[Stored entries]
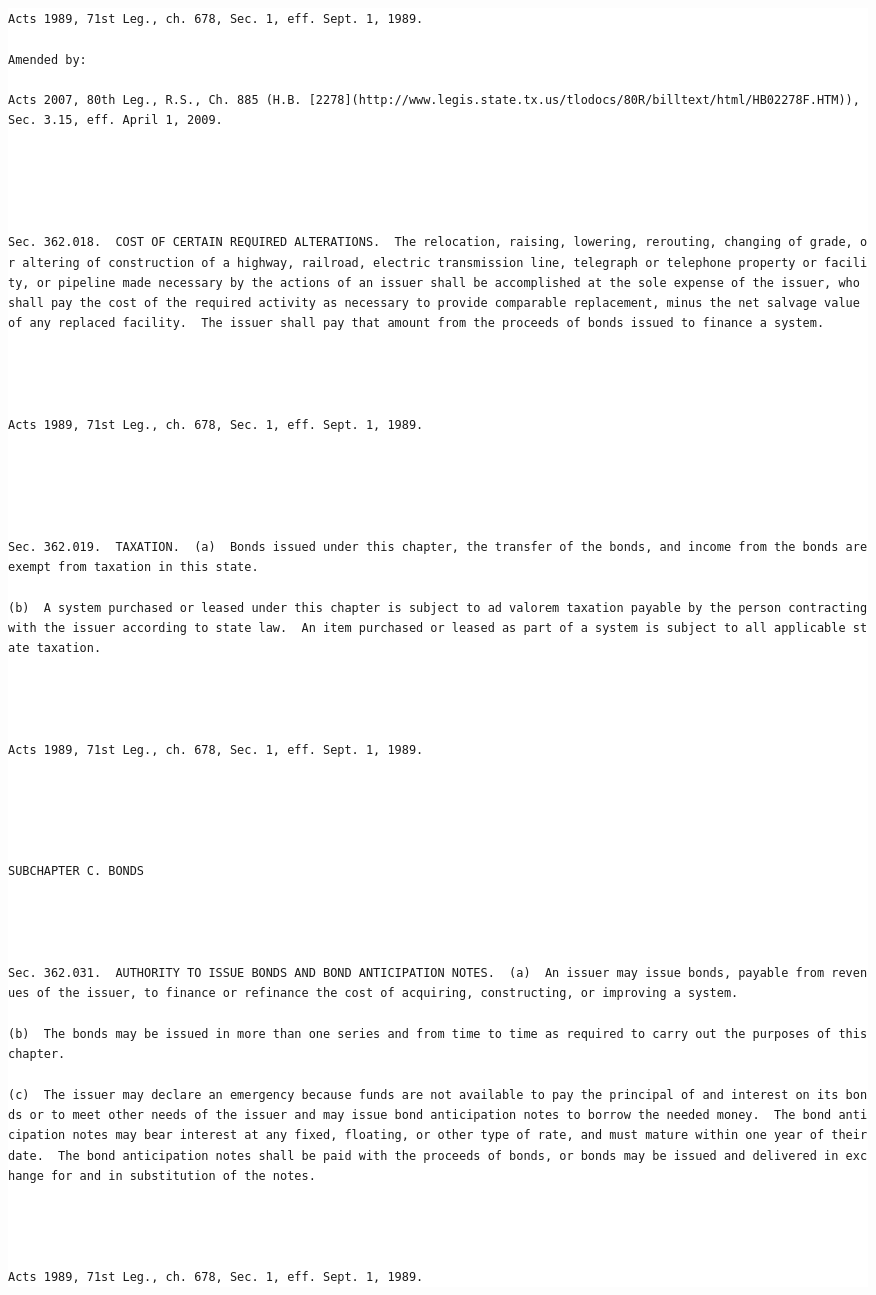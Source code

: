     
    
    
    Acts 1989, 71st Leg., ch. 678, Sec. 1, eff. Sept. 1, 1989.
    
    Amended by: 
    
    Acts 2007, 80th Leg., R.S., Ch. 885 (H.B. [2278](http://www.legis.state.tx.us/tlodocs/80R/billtext/html/HB02278F.HTM)), Sec. 3.15, eff. April 1, 2009.
    
    
    
    
    
    Sec. 362.018.  COST OF CERTAIN REQUIRED ALTERATIONS.  The relocation, raising, lowering, rerouting, changing of grade, or altering of construction of a highway, railroad, electric transmission line, telegraph or telephone property or facility, or pipeline made necessary by the actions of an issuer shall be accomplished at the sole expense of the issuer, who shall pay the cost of the required activity as necessary to provide comparable replacement, minus the net salvage value of any replaced facility.  The issuer shall pay that amount from the proceeds of bonds issued to finance a system.
    
    
    
    
    Acts 1989, 71st Leg., ch. 678, Sec. 1, eff. Sept. 1, 1989.
    
    
    
    
    
    Sec. 362.019.  TAXATION.  (a)  Bonds issued under this chapter, the transfer of the bonds, and income from the bonds are exempt from taxation in this state.
    
    (b)  A system purchased or leased under this chapter is subject to ad valorem taxation payable by the person contracting with the issuer according to state law.  An item purchased or leased as part of a system is subject to all applicable state taxation.
    
    
    
    
    Acts 1989, 71st Leg., ch. 678, Sec. 1, eff. Sept. 1, 1989.
    
    
    
    
    
    SUBCHAPTER C. BONDS
    
      
    
    
    Sec. 362.031.  AUTHORITY TO ISSUE BONDS AND BOND ANTICIPATION NOTES.  (a)  An issuer may issue bonds, payable from revenues of the issuer, to finance or refinance the cost of acquiring, constructing, or improving a system.
    
    (b)  The bonds may be issued in more than one series and from time to time as required to carry out the purposes of this chapter.
    
    (c)  The issuer may declare an emergency because funds are not available to pay the principal of and interest on its bonds or to meet other needs of the issuer and may issue bond anticipation notes to borrow the needed money.  The bond anticipation notes may bear interest at any fixed, floating, or other type of rate, and must mature within one year of their date.  The bond anticipation notes shall be paid with the proceeds of bonds, or bonds may be issued and delivered in exchange for and in substitution of the notes.
    
    
    
    
    Acts 1989, 71st Leg., ch. 678, Sec. 1, eff. Sept. 1, 1989.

◆ Problem description ◆
A faithful copy of every entry is needed, omitting each image.

◆ Completed task ◆
Source code

:     
    
    
    Acts 1989, 71st Leg., ch. 678, Sec. 1, eff. Sept. 1, 1989.
    
    Amended by: 
    
    Acts 2007, 80th Leg., R.S., Ch. 885 (H.B. [2278](http://www.legis.state.tx.us/tlodocs/80R/billtext/html/HB02278F.HTM)), Sec. 3.15, eff. April 1, 2009.
    
    
    
    
    
    Sec. 362.018.  COST OF CERTAIN REQUIRED ALTERATIONS.  The relocation, raising, lowering, rerouting, changing of grade, or altering of construction of a highway, railroad, electric transmission line, telegraph or telephone property or facility, or pipeline made necessary by the actions of an issuer shall be accomplished at the sole expense of the issuer, who shall pay the cost of the required activity as necessary to provide comparable replacement, minus the net salvage value of any replaced facility.  The issuer shall pay that amount from the proceeds of bonds issued to finance a system.
    
    
    
    
    Acts 1989, 71st Leg., ch. 678, Sec. 1, eff. Sept. 1, 1989.
    
    
    
    
    
    Sec. 362.019.  TAXATION.  (a)  Bonds issued under this chapter, the transfer of the bonds, and income from the bonds are exempt from taxation in this state.
    
    (b)  A system purchased or leased under this chapter is subject to ad valorem taxation payable by the person contracting with the issuer according to state law.  An item purchased or leased as part of a system is subject to all applicable state taxation.
    
    
    
    
    Acts 1989, 71st Leg., ch. 678, Sec. 1, eff. Sept. 1, 1989.
    
    
    
    
    
    SUBCHAPTER C. BONDS
    
      
    
    
    Sec. 362.031.  AUTHORITY TO ISSUE BONDS AND BOND ANTICIPATION NOTES.  (a)  An issuer may issue bonds, payable from revenues of the issuer, to finance or refinance the cost of acquiring, constructing, or improving a system.
    
    (b)  The bonds may be issued in more than one series and from time to time as required to carry out the purposes of this chapter.
    
    (c)  The issuer may declare an emergency because funds are not available to pay the principal of and interest on its bonds or to meet other needs of the issuer and may issue bond anticipation notes to borrow the needed money.  The bond anticipation notes may bear interest at any fixed, floating, or other type of rate, and must mature within one year of their date.  The bond anticipation notes shall be paid with the proceeds of bonds, or bonds may be issued and delivered in exchange for and in substitution of the notes.
    
    
    
    
    Acts 1989, 71st Leg., ch. 678, Sec. 1, eff. Sept. 1, 1989.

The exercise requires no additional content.